> **TASK**
Using the data below, copy each line that includes the word "Check".

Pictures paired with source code
= = = =

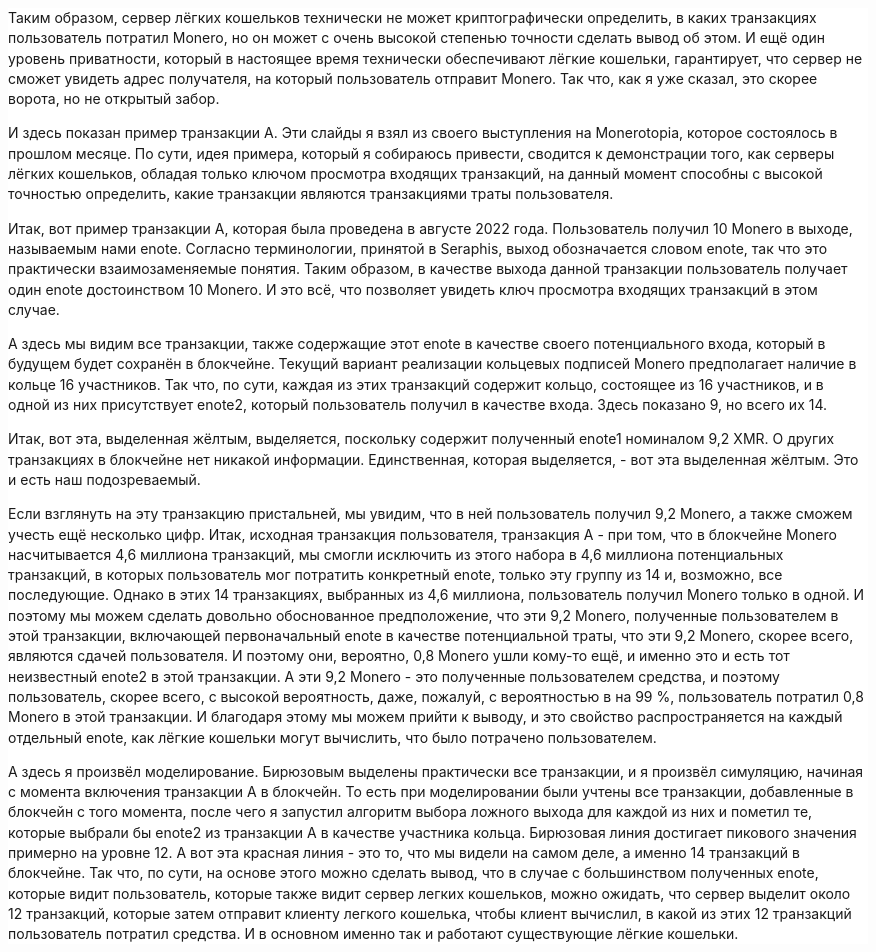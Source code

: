 Таким образом, сервер лёгких кошельков технически не может криптографически определить, в каких транзакциях пользователь потратил Monero, но он может с очень высокой степенью точности сделать вывод об этом. И ещё один уровень приватности, который в настоящее время технически обеспечивают лёгкие кошельки, гарантирует, что сервер не сможет увидеть адрес получателя, на который пользователь отправит Monero. Так что, как я уже сказал, это скорее ворота, но не открытый забор.

И здесь показан пример транзакции А. Эти слайды я взял из своего выступления на Monerotopia, которое состоялось в прошлом месяце. По сути, идея примера, который я собираюсь привести, сводится к демонстрации того, как серверы лёгких кошельков, обладая только ключом просмотра входящих транзакций, на данный момент способны с высокой точностью определить, какие транзакции являются транзакциями траты пользователя.

Итак, вот пример транзакции A, которая была проведена в августе 2022 года. Пользователь получил 10 Monero в выходе, называемым нами enote. Согласно терминологии, принятой в Seraphis, выход обозначается словом enote, так что это практически взаимозаменяемые понятия. Таким образом, в качестве выхода данной транзакции пользователь получает один enote достоинством 10 Monero. И это всё, что позволяет увидеть ключ просмотра входящих транзакций в этом случае.

А здесь мы видим все транзакции, также содержащие этот enote в качестве своего потенциального входа, который в будущем будет сохранён в блокчейне. Текущий вариант реализации кольцевых подписей Monero предполагает наличие в кольце 16 участников. Так что, по сути, каждая из этих транзакций содержит кольцо, состоящее из 16 участников, и в одной из них присутствует enote2, который пользователь получил в качестве входа. Здесь показано 9, но всего их 14.

Итак, вот эта, выделенная жёлтым, выделяется, поскольку содержит полученный enote1 номиналом 9,2 XMR. О других транзакциях в блокчейне нет никакой информации. Единственная, которая выделяется, - вот эта выделенная жёлтым. Это и есть наш подозреваемый.

Если взглянуть на эту транзакцию пристальней, мы увидим, что в ней пользователь получил 9,2 Monero, а также сможем учесть ещё несколько цифр. Итак, исходная транзакция пользователя, транзакция A - при том, что в блокчейне Monero насчитывается 4,6 миллиона транзакций, мы смогли исключить из этого набора в 4,6 миллиона потенциальных транзакций, в которых пользователь мог потратить конкретный enote, только эту группу из 14 и, возможно, все последующие. Однако в этих 14 транзакциях, выбранных из 4,6 миллиона, пользователь получил Monero только в одной. И поэтому мы можем сделать довольно обоснованное предположение, что эти 9,2 Monero, полученные пользователем в этой транзакции, включающей первоначальный enote в качестве потенциальной траты, что эти 9,2 Monero, скорее всего, являются сдачей пользователя. И поэтому они, вероятно, 0,8 Monero ушли кому-то ещё, и именно это и есть тот неизвестный enote2 в этой транзакции. А эти 9,2 Monero - это полученные пользователем средства, и поэтому пользователь, скорее всего, с высокой вероятность, даже, пожалуй, с вероятностью в на 99 %, пользователь потратил 0,8 Monero в этой транзакции. И благодаря этому мы можем прийти к выводу, и это свойство распространяется на каждый отдельный enote, как лёгкие кошельки могут вычислить, что было потрачено пользователем.

А здесь я произвёл моделирование. Бирюзовым выделены практически все транзакции, и я произвёл симуляцию, начиная с момента включения транзакции A в блокчейн. То есть при моделировании были учтены все транзакции, добавленные в блокчейн с того момента, после чего я запустил алгоритм выбора ложного выхода для каждой из них и пометил те, которые выбрали бы enote2 из транзакции A в качестве участника кольца. Бирюзовая линия достигает пикового значения примерно на уровне 12. А вот эта красная линия - это то, что мы видели на самом деле, а именно 14 транзакций в блокчейне. Так что, по сути, на основе этого можно сделать вывод, что в случае с большинством полученных enote, которые видит пользователь, которые также видит сервер легких кошельков, можно ожидать, что сервер выделит около 12 транзакций, которые затем отправит клиенту легкого кошелька, чтобы клиент вычислил, в какой из этих 12 транзакций пользователь потратил средства. И в основном именно так и работают существующие лёгкие кошельки.
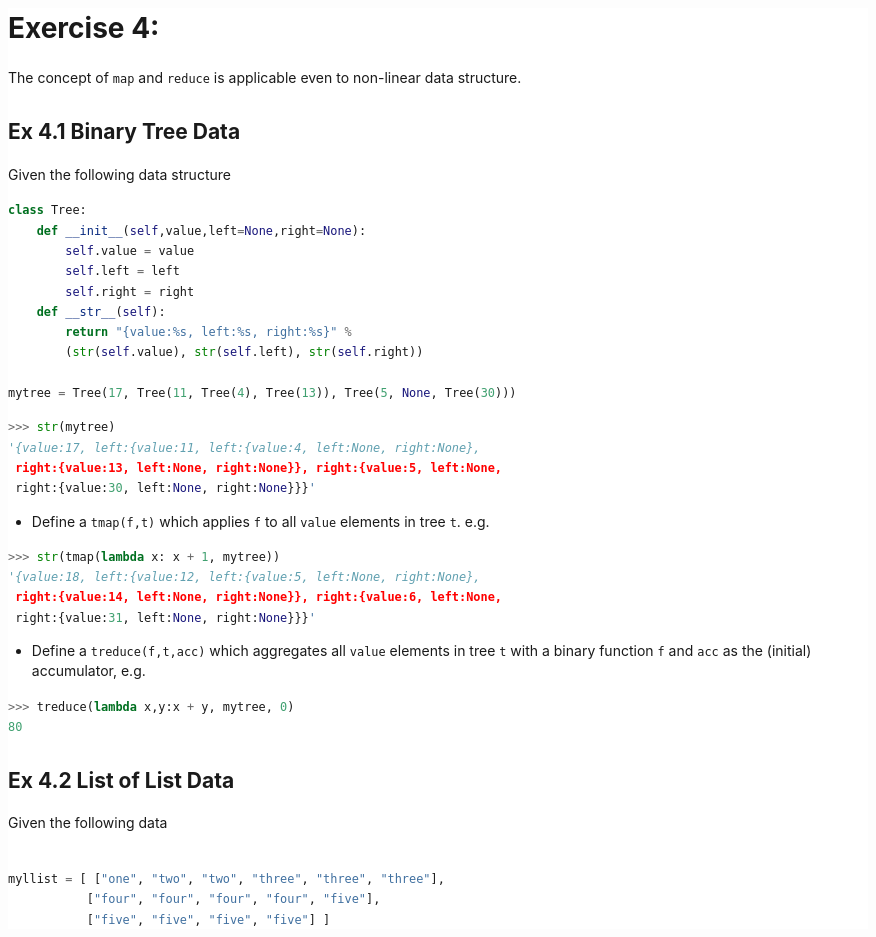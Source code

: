# Exercise 4:

The concept of `map` and `reduce` is applicable even to non-linear
data structure.

## Ex 4.1 Binary Tree Data 

Given the following data structure

```python
class Tree:
    def __init__(self,value,left=None,right=None):
        self.value = value
        self.left = left
        self.right = right
    def __str__(self):
        return "{value:%s, left:%s, right:%s}" % 
		(str(self.value), str(self.left), str(self.right))
    
mytree = Tree(17, Tree(11, Tree(4), Tree(13)), Tree(5, None, Tree(30)))
```

```python
>>> str(mytree)
'{value:17, left:{value:11, left:{value:4, left:None, right:None}, 
 right:{value:13, left:None, right:None}}, right:{value:5, left:None, 
 right:{value:30, left:None, right:None}}}'
```

* Define a `tmap(f,t)` which applies `f` to all `value` elements in tree
`t`. e.g.

```python
>>> str(tmap(lambda x: x + 1, mytree))
'{value:18, left:{value:12, left:{value:5, left:None, right:None},
 right:{value:14, left:None, right:None}}, right:{value:6, left:None, 
 right:{value:31, left:None, right:None}}}'
```

* Define a `treduce(f,t,acc)` which aggregates all `value` elements in
  tree `t` with a binary function `f` and `acc` as the (initial)
  accumulator, e.g.

```python
>>> treduce(lambda x,y:x + y, mytree, 0)
80
```


## Ex 4.2 List of List Data


Given the following data

```python

myllist = [ ["one", "two", "two", "three", "three", "three"], 
           ["four", "four", "four", "four", "five"], 
		   ["five", "five", "five", "five"] ]
```
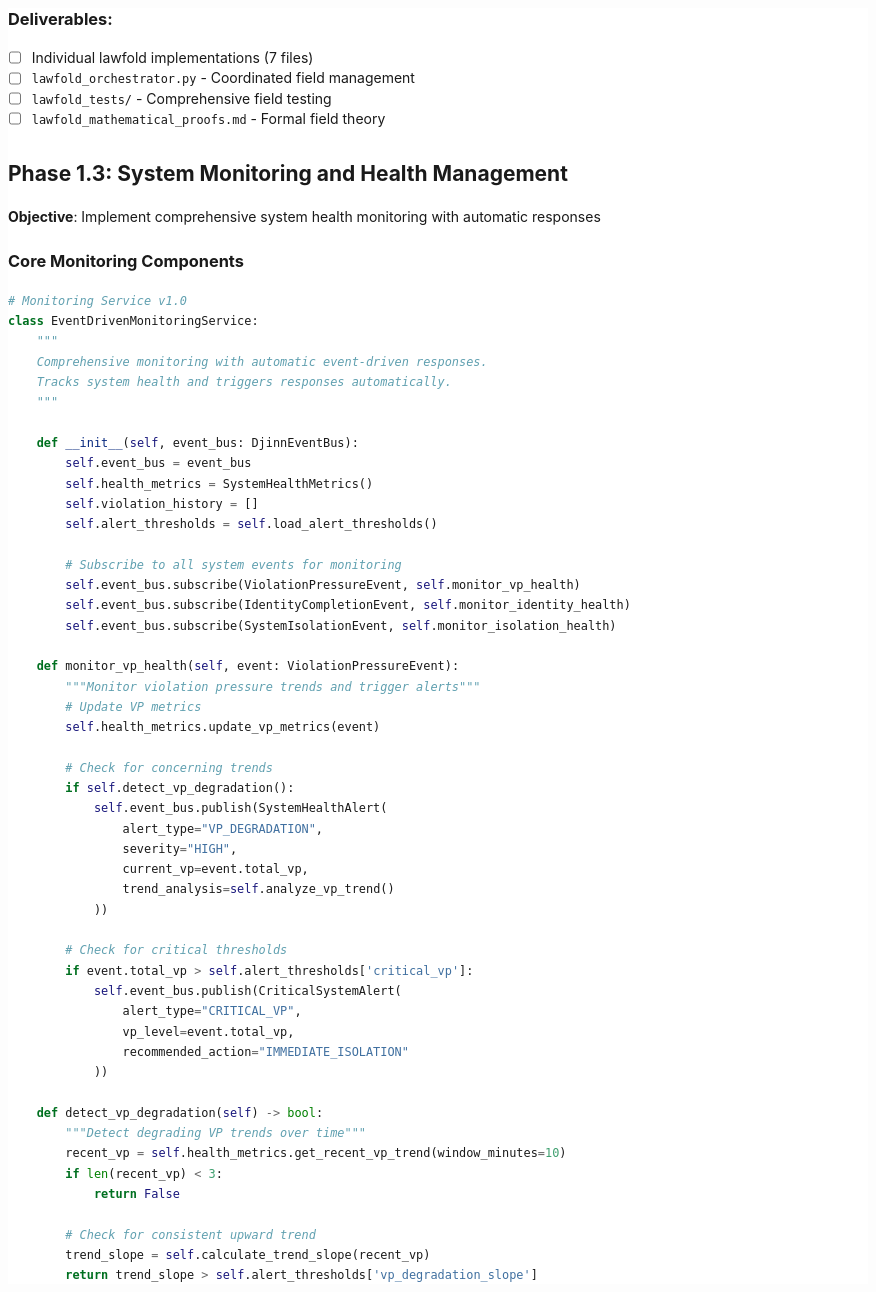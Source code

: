 ### Deliverables:
- [ ] Individual lawfold implementations (7 files)
- [ ] `lawfold_orchestrator.py` - Coordinated field management
- [ ] `lawfold_tests/` - Comprehensive field testing
- [ ] `lawfold_mathematical_proofs.md` - Formal field theory

## Phase 1.3: System Monitoring and Health Management

**Objective**: Implement comprehensive system health monitoring with automatic responses

### Core Monitoring Components

```python
# Monitoring Service v1.0
class EventDrivenMonitoringService:
    """
    Comprehensive monitoring with automatic event-driven responses.
    Tracks system health and triggers responses automatically.
    """
    
    def __init__(self, event_bus: DjinnEventBus):
        self.event_bus = event_bus
        self.health_metrics = SystemHealthMetrics()
        self.violation_history = []
        self.alert_thresholds = self.load_alert_thresholds()
        
        # Subscribe to all system events for monitoring
        self.event_bus.subscribe(ViolationPressureEvent, self.monitor_vp_health)
        self.event_bus.subscribe(IdentityCompletionEvent, self.monitor_identity_health)
        self.event_bus.subscribe(SystemIsolationEvent, self.monitor_isolation_health)
    
    def monitor_vp_health(self, event: ViolationPressureEvent):
        """Monitor violation pressure trends and trigger alerts"""
        # Update VP metrics
        self.health_metrics.update_vp_metrics(event)
        
        # Check for concerning trends
        if self.detect_vp_degradation():
            self.event_bus.publish(SystemHealthAlert(
                alert_type="VP_DEGRADATION",
                severity="HIGH",
                current_vp=event.total_vp,
                trend_analysis=self.analyze_vp_trend()
            ))
        
        # Check for critical thresholds
        if event.total_vp > self.alert_thresholds['critical_vp']:
            self.event_bus.publish(CriticalSystemAlert(
                alert_type="CRITICAL_VP",
                vp_level=event.total_vp,
                recommended_action="IMMEDIATE_ISOLATION"
            ))
    
    def detect_vp_degradation(self) -> bool:
        """Detect degrading VP trends over time"""
        recent_vp = self.health_metrics.get_recent_vp_trend(window_minutes=10)
        if len(recent_vp) < 3:
            return False
            
        # Check for consistent upward trend
        trend_slope = self.calculate_trend_slope(recent_vp)
        return trend_slope > self.alert_thresholds['vp_degradation_slope']
```

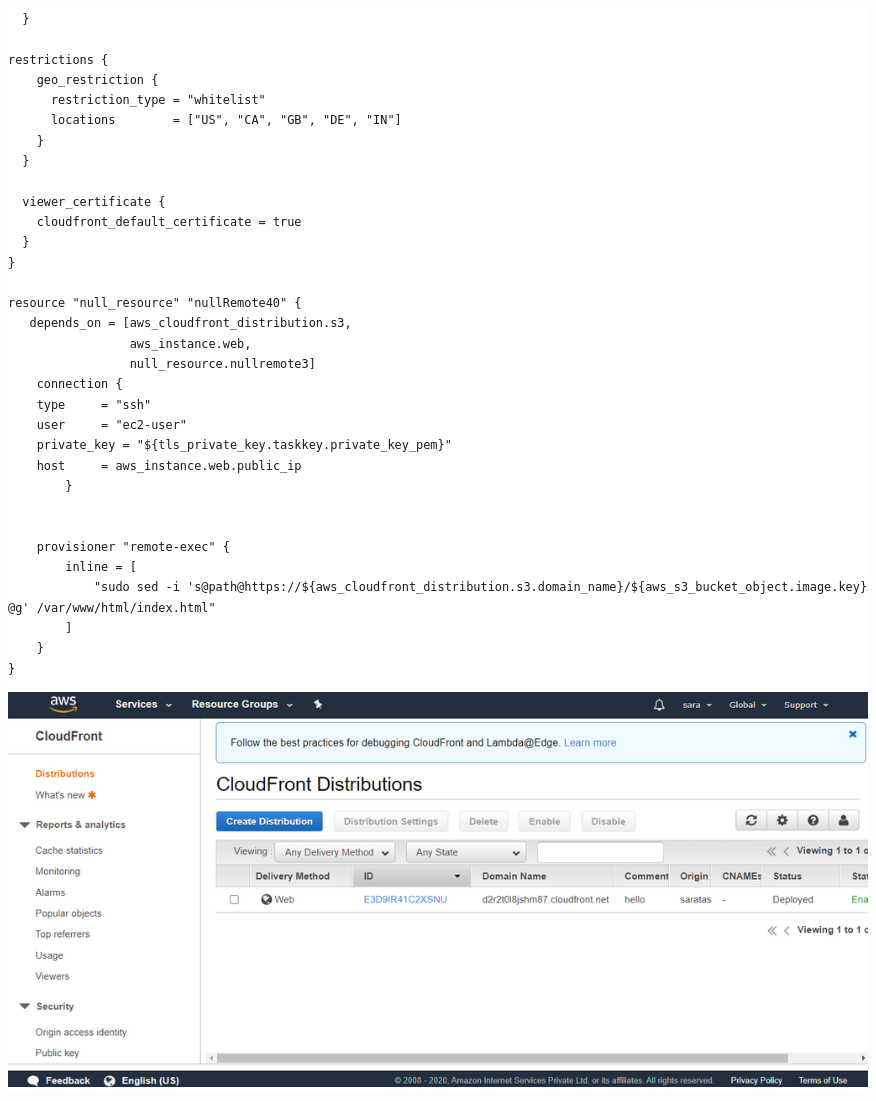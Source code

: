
 ```
  }

restrictions {
    geo_restriction {
      restriction_type = "whitelist"
      locations        = ["US", "CA", "GB", "DE", "IN"]
    }
  }

  viewer_certificate {
    cloudfront_default_certificate = true
  }
}

resource "null_resource" "nullRemote40" {
   depends_on = [aws_cloudfront_distribution.s3,
                 aws_instance.web,
                 null_resource.nullremote3]
	connection {
    type     = "ssh"
    user     = "ec2-user"
    private_key = "${tls_private_key.taskkey.private_key_pem}"
    host     = aws_instance.web.public_ip
    	}


	provisioner "remote-exec" {
		inline = [
			"sudo sed -i 's@path@https://${aws_cloudfront_distribution.s3.domain_name}/${aws_s3_bucket_object.image.key}@g' /var/www/html/index.html"
		]
	}
}

```

![](cf.png)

= = = =

> **REPLY TO THE TASK**
        # Check for concerning trends
        # Check for critical thresholds
        # Check for consistent upward trend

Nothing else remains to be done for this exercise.